Two patches to speed up pg_rewind. - Mailing list pgsql-hackers

From Paul Guo
Subject Two patches to speed up pg_rewind.
Date
Msg-id 7C1703E7-F3F3-43FA-86EB-177C671BF33C@vmware.com
Whole thread Raw
Responses Re: Two patches to speed up pg_rewind.
List pgsql-hackers
While reading pg_rewind code I found two things could speed up pg_rewind.
Attached are the patches.

First one: pg_rewind would fsync the whole pgdata directory on the target by default,
but that is a waste since usually just part of the files/directories on
the target are modified. Other files on the target should have been flushed
since pg_rewind requires a clean shutdown before doing the real work. This
would help the scenario that the target postgres instance includes millions of
files, which has been seen in a real environment.

There are several things that may need further discussions:

1. PG_FLUSH_DATA_WORKS was introduced as "Define PG_FLUSH_DATA_WORKS if we have an implementation for pg_flush_data”,
    but now the code guarded by it is just pre_sync_fname() relevant so we might want
    to rename it as HAVE_PRE_SYNC kind of name?

2. Pre_sync_fname() implementation

    The code looks like this:
  #if defined(HAVE_SYNC_FILE_RANGE)
      (void) sync_file_range(fd, 0, 0, SYNC_FILE_RANGE_WRITE);
  #elif defined(USE_POSIX_FADVISE) && defined(POSIX_FADV_DONTNEED)
      (void) posix_fadvise(fd, 0, 0, POSIX_FADV_DONTNEED);

    I’m a bit suspicious about calling posix_fadvise() with POSIX_FADV_DONTNEED.
    I did not check the Linux Kernel code but according to the man
    page I suspect that this option might cause the kernel tends to evict the related kernel
    pages from the page cache, which might not be something we expect. This is
    not a big issue since sync_file_range() should exist on many widely used Linux.

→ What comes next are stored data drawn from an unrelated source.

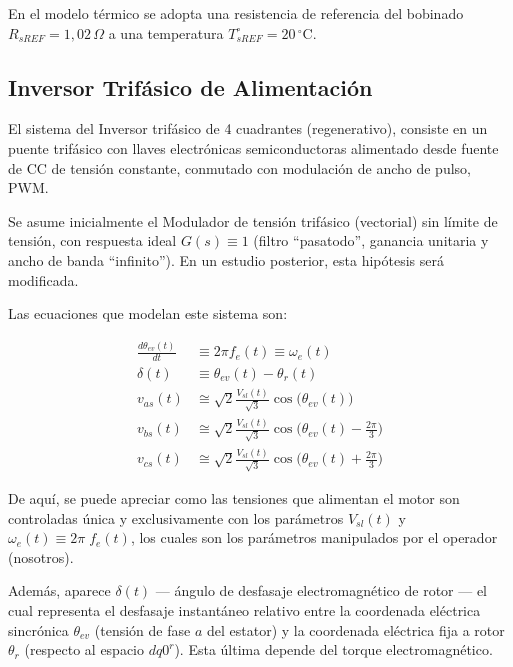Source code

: \documentclass[blue,fullpaper]{ludusofficial}  %
\begin{document}
En el modelo térmico se adopta una resistencia de referencia del bobinado $R_{sREF}=1{,}02\,\Omega$ a una temperatura $T_{sREF}^{\circ}=20\,^\circ\mathrm{C}$.

\subsection{Inversor Trifásico de Alimentación}
El sistema del Inversor trifásico de 4 cuadrantes (regenerativo), consiste en un puente trifásico con llaves electrónicas semiconductoras  alimentado desde fuente de CC de tensión constante, conmutado con modulación de ancho de pulso, PWM.

Se asume inicialmente el Modulador de tensión trifásico (vectorial) sin límite de tensión, con respuesta ideal $G(s) \equiv 1$ (filtro “pasatodo”, ganancia unitaria y ancho de banda “infinito”). En un estudio posterior, esta hipótesis será modificada.

Las ecuaciones que modelan este sistema son:

\begin{align}
    \frac{d\theta_{ev}(t)}{dt}  & \equiv 2\pi f_{e}(t) \equiv \omega_{e}(t)
\label{eq:angulo-inversor} \\
    \delta(t)  & \equiv \theta_{ev}(t) - \theta_{r}(t)
\label{eq:desfase-inversor} \\
    v_{as}(t)  & \cong \sqrt{ 2 } \frac{V_{sl}(t)}{\sqrt{ 3 }} \cos \Big( \theta_{ev}(t) \Big)
\label{eq:tension-fase-a} \\
    v_{bs}(t) &  \cong \sqrt{ 2 } \frac{V_{sl}(t)}{\sqrt{ 3 }} \cos \Big( \theta_{ev}(t) - \frac{2\pi}{3} \Big)
\label{eq:tension-fase-b} \\
    v_{cs}(t) &  \cong \sqrt{ 2 } \frac{V_{sl}(t)}{\sqrt{ 3 }} \cos \Big( \theta_{ev}(t) + \frac{2\pi}{3}  \Big)
\label{eq:tension-fase-c}
\end{align}

De aquí, se puede apreciar como las tensiones que alimentan el motor son controladas única y exclusivamente con los parámetros $V_{sl}(t)$ y $\omega_e(t)\equiv 2\pi \; f_e(t)$, los cuales son los parámetros manipulados por el operador (nosotros).

Además, aparece $\delta(t)$ — ángulo de desfasaje electromagnético de rotor — el cual representa el desfasaje instantáneo relativo entre la coordenada eléctrica sincrónica $\theta_{ev}$ (tensión de fase $a$ del estator) y la coordenada eléctrica fija a rotor $\theta_r$ (respecto al espacio $dq0^r$). Esta última depende del torque electromagnético.
\end{document}
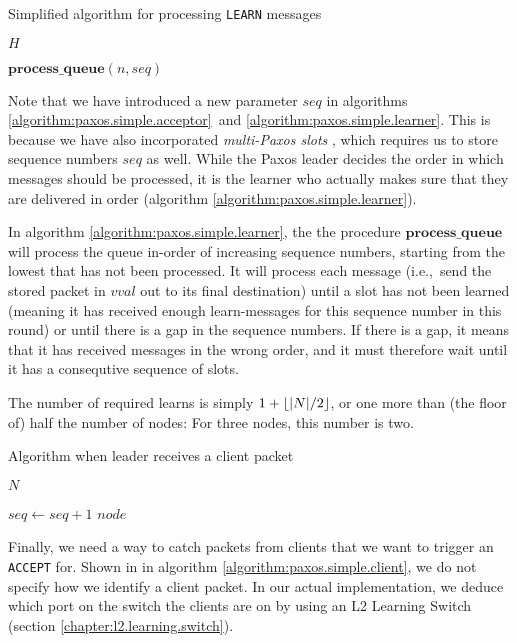 \begin{algorithm}[H]
  \caption{Simplified algorithm for processing \texttt{LEARN} messages}
  \label{algorithm:paxos.simple.learner}
  \begin{algorithmic}
    \State $H$ 
    \State

        \State $\textbf{process\_queue}(n, seq)$
      \EndIf
    \EndOn
  \end{algorithmic}
\end{algorithm}

Note that we have introduced a new parameter $seq$ in algorithms
\ref{algorithm:paxos.simple.acceptor} and
\ref{algorithm:paxos.simple.learner}.
This is because we have also incorporated \textit{multi-Paxos slots} \cite{renesse.paxos},
which requires us to store sequence numbers $seq$ as well.
While the Paxos leader decides the order in which messages should be
processed, it is the learner who actually makes sure that they are delivered
in order (algorithm \vref{algorithm:paxos.simple.learner}).

In algorithm \ref{algorithm:paxos.simple.learner}, the
the procedure $\textbf{process\_queue}$ will process the queue in-order of
increasing sequence numbers, starting from the lowest that has not been
processed.  It will process each message (i.e.,~send the stored packet in
$vval$ out to its final destination) until a slot has not been learned
(meaning it has received enough learn-messages for this sequence number in
 this round)  or until there is a gap in the sequence numbers.
If there is a gap, it means that it has received messages in the wrong
order, and it must therefore wait until it has a consequtive sequence of
slots.

The number of required learns is simply $1+\floor*{|N|/2}$, or one more than
(the floor of) half the number of nodes: For three nodes, this number is
two.

\begin{algorithm}[H]
  \caption{Algorithm when leader receives a client packet}
  \label{algorithm:paxos.simple.client}
  \begin{algorithmic}
    \State $N$
    \State

      \State $seq \gets seq + 1$ 
        \State {}
                      {$node$}
      \EndForIn
    \EndOn
  \end{algorithmic}
\end{algorithm}

Finally, we need a way to catch packets from clients that we want to trigger
an \texttt{ACCEPT} for.  Shown in in algorithm
\ref{algorithm:paxos.simple.client}, we do not specify how we identify a
client packet.  In our actual implementation, we deduce which port on the
switch the clients are on by using an L2 Learning Switch
(section \vref{chapter:l2.learning.switch}).
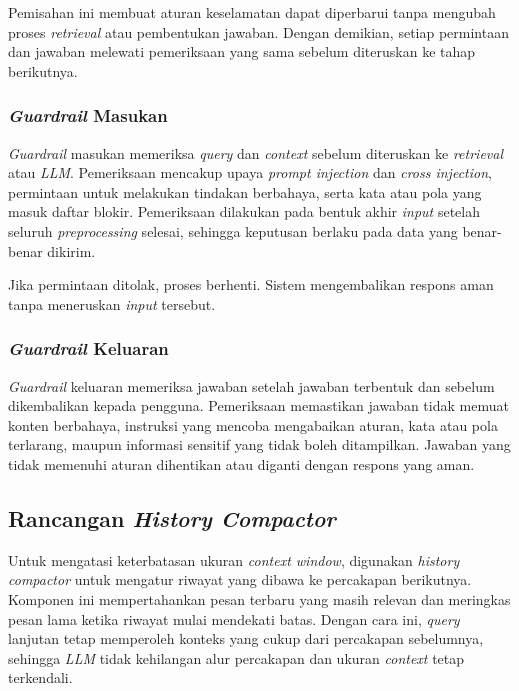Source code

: Pemisahan ini membuat aturan keselamatan dapat diperbarui tanpa mengubah proses
\emph{retrieval} atau pembentukan jawaban. Dengan demikian, setiap permintaan dan
jawaban melewati pemeriksaan yang sama sebelum diteruskan ke tahap berikutnya.

\subsubsection{\emph{Guardrail} Masukan}
\label{subsubsec:guardrail-input}

\emph{Guardrail} masukan memeriksa \emph{query} dan \emph{context} sebelum diteruskan
ke \emph{retrieval} atau \emph{LLM}. Pemeriksaan mencakup upaya \emph{prompt injection} dan
\emph{cross injection}, permintaan untuk melakukan tindakan berbahaya, serta kata atau pola
yang masuk daftar blokir. Pemeriksaan dilakukan pada bentuk akhir \emph{input} setelah
seluruh \emph{preprocessing} selesai, sehingga keputusan berlaku pada data yang benar-benar
dikirim.

Jika permintaan ditolak, proses berhenti. Sistem mengembalikan respons aman tanpa
meneruskan \emph{input} tersebut.

\subsubsection{\emph{Guardrail} Keluaran}
\label{subsubsec:guardrail-output}

\emph{Guardrail} keluaran memeriksa jawaban setelah jawaban terbentuk dan sebelum
dikembalikan kepada pengguna. Pemeriksaan memastikan jawaban tidak memuat konten
berbahaya, instruksi yang mencoba mengabaikan aturan, kata atau pola terlarang, maupun
informasi sensitif yang tidak boleh ditampilkan. Jawaban yang tidak memenuhi aturan
dihentikan atau diganti dengan respons yang aman.
\subsection{Rancangan \emph{History Compactor}}
\label{subsec:solusi-history-compactor}

Untuk mengatasi keterbatasan ukuran \emph{context window}, digunakan \emph{history
compactor} untuk mengatur riwayat yang dibawa ke percakapan berikutnya. Komponen ini
mempertahankan pesan terbaru yang masih relevan dan meringkas pesan lama ketika riwayat
mulai mendekati batas. Dengan cara ini, \emph{query} lanjutan tetap memperoleh konteks
yang cukup dari percakapan sebelumnya, sehingga \emph{LLM} tidak kehilangan alur percakapan
dan ukuran \emph{context} tetap terkendali.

    Also I’m not sure how much we could benefit from the pre_sync code. Also note if the
    directory has a lot of files or the IO is fast, pre_sync_fname() might slow down
    the process instead. The reasons are: If there are a lot of files it is possible that we need
    to read the already-synced-and-evicted inode from disk (by open()-ing) after rewinding since
   the inode cache in Linux Kernel is limited; also if the IO is faster and kernel do background
   dirty page flush quickly, pre_sync_fname() might just waste cpu cycles.

   A better solution might be launch a separate pthread and do fsync one by one
   when pg_rewind finishes handling one file. pg_basebackup could use the solution also.

   Anyway this is independent of this patch.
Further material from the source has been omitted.